Friday, February 4, 2011

The Love of the Burn

Deep in joys of exercise there is something affectionately known as 'the burn.'  Certain popular phrases utilizing this term include, "Feel the burn," "Oh God, this really burns," and "Sweet baby Jesus, my ass is burnin'."  Anyone familiar with long-distance running, contact sports, circuit training, wall-sits, wide pull-ups, diamond push-ups, six inches, plank position, pilates, plyometrics, Tae bow, Bikram yoga, regular yoga, dance, Zumba, Richard Simmons' Sweatin' to the Oldies, or any other activity that pushes the threshold of one's physical capabilitles is undoubtedly familiar with this fiery sensation. The burn is the thing that keeps working out from being comfortable; the ache that lingers for days.  The burn is that thing that creeps up on you 30 crunches deep into a set of 60 and makes you tell your friend, the good-natured, sweet-faced, ready with encouragement personal trainer, to go fuck himself sideways.  It's that thing we both chase and avoid, long for and fear; the thing that'll make you seriously consider cheating and quitting over and over again.  The burn is the pain that comes with progress.

My big brother, AJ, is a proud member of the Marine Corps and he introduced me to the burn when I was just 17.  While enrolled at the United States Merchant Marine Academy, AJ spent months at a time at sea and needed a way to stay in shape when he returned home in between tours.  It was on AJ's suggestion (and military discount) that my family came to own our first set of workout equipment and it was on AJ's  insistence that I became his designated workout buddy.

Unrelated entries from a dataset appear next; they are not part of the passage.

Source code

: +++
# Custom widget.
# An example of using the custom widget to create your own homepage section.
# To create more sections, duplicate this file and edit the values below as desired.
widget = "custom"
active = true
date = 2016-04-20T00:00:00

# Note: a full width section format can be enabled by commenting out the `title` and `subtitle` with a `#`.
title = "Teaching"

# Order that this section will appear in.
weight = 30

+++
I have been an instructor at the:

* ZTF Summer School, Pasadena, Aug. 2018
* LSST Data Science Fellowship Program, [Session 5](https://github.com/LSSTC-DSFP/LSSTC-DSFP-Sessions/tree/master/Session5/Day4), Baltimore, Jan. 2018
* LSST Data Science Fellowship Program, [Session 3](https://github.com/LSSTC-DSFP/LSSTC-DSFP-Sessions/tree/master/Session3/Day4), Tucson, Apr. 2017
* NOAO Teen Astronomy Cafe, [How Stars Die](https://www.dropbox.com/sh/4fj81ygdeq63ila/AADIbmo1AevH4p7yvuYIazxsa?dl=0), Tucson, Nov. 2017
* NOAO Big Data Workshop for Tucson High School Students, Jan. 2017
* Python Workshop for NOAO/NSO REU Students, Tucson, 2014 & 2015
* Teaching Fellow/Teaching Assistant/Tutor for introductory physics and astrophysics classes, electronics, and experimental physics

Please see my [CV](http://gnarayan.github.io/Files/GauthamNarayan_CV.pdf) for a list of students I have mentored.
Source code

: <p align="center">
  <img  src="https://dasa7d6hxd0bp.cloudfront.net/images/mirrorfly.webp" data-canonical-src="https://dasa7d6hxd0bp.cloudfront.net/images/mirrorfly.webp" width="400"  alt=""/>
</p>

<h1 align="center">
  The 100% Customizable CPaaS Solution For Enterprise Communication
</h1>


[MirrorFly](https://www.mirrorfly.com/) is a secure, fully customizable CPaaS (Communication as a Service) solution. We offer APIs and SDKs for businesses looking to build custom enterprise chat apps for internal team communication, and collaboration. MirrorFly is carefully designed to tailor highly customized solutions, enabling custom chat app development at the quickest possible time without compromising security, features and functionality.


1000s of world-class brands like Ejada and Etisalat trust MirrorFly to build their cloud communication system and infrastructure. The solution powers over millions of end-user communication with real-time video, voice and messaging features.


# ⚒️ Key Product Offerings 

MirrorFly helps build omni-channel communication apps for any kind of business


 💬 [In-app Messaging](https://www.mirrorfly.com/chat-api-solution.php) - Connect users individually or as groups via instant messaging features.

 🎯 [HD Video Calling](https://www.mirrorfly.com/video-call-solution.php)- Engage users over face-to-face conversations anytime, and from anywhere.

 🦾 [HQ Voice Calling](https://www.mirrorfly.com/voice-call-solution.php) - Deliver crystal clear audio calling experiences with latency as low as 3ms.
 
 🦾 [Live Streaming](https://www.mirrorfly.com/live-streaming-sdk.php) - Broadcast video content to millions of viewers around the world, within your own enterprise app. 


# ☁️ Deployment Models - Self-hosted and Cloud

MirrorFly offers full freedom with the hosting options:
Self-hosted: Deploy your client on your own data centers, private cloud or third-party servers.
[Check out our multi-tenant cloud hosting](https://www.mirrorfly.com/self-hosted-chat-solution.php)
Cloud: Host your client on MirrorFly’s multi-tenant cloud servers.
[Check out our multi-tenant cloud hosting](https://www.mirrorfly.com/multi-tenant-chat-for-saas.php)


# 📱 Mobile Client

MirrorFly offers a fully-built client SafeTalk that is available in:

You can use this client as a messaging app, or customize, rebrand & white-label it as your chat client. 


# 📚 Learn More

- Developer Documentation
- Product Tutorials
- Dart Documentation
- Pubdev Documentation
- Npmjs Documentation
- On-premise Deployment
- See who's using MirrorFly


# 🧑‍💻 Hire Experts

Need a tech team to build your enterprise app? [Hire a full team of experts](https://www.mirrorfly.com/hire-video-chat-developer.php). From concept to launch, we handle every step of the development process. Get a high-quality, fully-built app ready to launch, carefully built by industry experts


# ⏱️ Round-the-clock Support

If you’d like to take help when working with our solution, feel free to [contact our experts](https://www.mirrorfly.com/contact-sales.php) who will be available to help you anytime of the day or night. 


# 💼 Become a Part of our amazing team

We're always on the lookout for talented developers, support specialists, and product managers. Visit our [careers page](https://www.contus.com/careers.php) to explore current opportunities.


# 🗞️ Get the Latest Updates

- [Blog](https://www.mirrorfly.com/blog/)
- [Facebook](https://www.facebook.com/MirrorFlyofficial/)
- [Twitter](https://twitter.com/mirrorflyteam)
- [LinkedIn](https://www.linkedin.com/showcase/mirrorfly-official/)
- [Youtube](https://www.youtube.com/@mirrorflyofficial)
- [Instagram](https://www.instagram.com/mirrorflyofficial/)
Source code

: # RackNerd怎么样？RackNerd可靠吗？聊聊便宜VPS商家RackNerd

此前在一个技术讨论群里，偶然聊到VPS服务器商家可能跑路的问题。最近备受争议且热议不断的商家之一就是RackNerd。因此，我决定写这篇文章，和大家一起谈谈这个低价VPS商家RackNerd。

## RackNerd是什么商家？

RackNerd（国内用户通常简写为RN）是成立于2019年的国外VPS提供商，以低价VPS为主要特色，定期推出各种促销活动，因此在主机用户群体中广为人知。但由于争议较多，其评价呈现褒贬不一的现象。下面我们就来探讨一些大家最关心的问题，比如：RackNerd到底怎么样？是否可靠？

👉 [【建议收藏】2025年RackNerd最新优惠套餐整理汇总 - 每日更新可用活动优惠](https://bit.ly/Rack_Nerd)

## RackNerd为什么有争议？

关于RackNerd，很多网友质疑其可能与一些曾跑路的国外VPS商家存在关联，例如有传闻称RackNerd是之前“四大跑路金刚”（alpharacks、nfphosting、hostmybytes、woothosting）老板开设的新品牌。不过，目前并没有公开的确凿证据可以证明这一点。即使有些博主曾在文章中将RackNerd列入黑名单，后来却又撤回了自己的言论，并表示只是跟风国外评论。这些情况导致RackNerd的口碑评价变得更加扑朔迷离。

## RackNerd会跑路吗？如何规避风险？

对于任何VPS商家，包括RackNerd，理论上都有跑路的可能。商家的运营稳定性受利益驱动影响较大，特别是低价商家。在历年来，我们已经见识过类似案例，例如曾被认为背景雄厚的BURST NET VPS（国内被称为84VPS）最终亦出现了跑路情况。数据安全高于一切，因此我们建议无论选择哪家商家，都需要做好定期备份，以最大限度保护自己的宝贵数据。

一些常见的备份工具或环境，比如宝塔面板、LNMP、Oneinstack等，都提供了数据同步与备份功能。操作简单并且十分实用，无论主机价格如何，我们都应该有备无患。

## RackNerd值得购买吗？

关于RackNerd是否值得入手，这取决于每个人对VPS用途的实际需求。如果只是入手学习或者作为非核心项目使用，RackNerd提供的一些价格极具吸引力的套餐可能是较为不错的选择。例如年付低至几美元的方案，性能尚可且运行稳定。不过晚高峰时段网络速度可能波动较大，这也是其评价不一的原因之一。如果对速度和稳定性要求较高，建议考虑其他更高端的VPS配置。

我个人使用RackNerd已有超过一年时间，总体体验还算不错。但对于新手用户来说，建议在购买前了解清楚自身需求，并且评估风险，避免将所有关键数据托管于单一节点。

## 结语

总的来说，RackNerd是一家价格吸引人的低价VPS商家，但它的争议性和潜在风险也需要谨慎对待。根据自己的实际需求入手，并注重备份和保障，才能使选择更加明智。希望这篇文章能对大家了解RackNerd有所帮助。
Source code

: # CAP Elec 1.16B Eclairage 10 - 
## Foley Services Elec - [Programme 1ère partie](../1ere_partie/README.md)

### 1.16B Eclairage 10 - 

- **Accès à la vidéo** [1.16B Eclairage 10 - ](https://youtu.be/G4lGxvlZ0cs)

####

To be honest, I hated it at first.  'Hate' may not even be the appropriate word.  I feared those workouts.  You see, AJ learned how to exercise under the supervision of some of the loudest, angriest, meanest drill sergeants this great country had to offer.  When he was  my age, barely 18, he shipped off to the Naval Academy Preparatory School and spent 10 months in a boot camp, hell hole somewhere in the woods of Rhode Island.  He didn't have the comforts of his family or his hometown or a gym in the basement of his parent's house.  He had mud, New England's temperamental weather, and enlisted officers who's only job was to systematically beat the comfort out of him so that he might better survive under the duress of war.  To this day AJ regards that year as the most miserable of his life.

Now, I don't want to paint an ugly picture of my brother.  In fact, he is one of the most incredible role models I have ever had the privilege to learn from.  He is warm, disciplined, and has within his pinky toe on a Tuesday afternoon more love than most people have in their whole body on their wedding day.  However, in a training situation (such as teaching his little brother how to work out) AJ was nothing short of a pink, floppy dickhead.  He did not tolerate excuses, accepted nothing less than everything I had to offer, made every muscle in my body burn beyond belief, and made it a point to belittle me when I burned the most.  Under AJ's philosophy, emasculation was a tool for motivation: the more he said you were a giant, roast beef sandwich of a vagina, the more you would want to prove him wrong; the more humiliated your ego, the less you would care about how much your body burned; the more you hated him, the better you would be for it.  Lying in a sore heap on the rubber gym floor, I knew in my heart of hearts that AJ called me 'the biggest pussy he'd ever seen' because he loved me.

And so, in those times when AJ was at sea, I thought only about preparing for his return.  Everyday I forced myself downstairs into that cramped basement; through discomfort, through stress, through laziness, I willed myself to do set upon set of wide-grip pull-ups until I was good at them.  In the beginning I was lucky if I could do sets of ten (on my last set, I'd normally only get four before I found myself pulling like hell and going nowhere, desperate for a fifth); in six months time I was doing three sets of 25 without even breaking a sweat.  I came to love the burn.  It's how I knew that tomorrow I would be a little better.  It's how I knew that in a few months, when AJ was back, I'd make my big brother proud.

I told you I was a rock when I was 18 and that rock was igneous: forged in flame.  However, after five years of sloth, the burn has faded into the long lost love of my life.  I walked out on the burn way back when and now I'm a pathetic loser begging her to take me back.  I want to feel that fire again, that sense of "I can do anything."  I want to feel like my friend Bianca did last night when she screamed during her final exercise, "I feel like I'm gonna vomit BUT I LOVE IT!"

Fortunately for Bianca, I was there pushing her, shouting encouragements and laughing at her complaints, while AJ is not around to do me the same favor.  AJ's halfway around the world flying Cobras in the South Pacific.  We haven't been workout buddies for quite some time.  There's no one here to push me but me.

Day 6.  The first workout to ever make me feel lonely.

Thanks for reading.  See you tomorrow.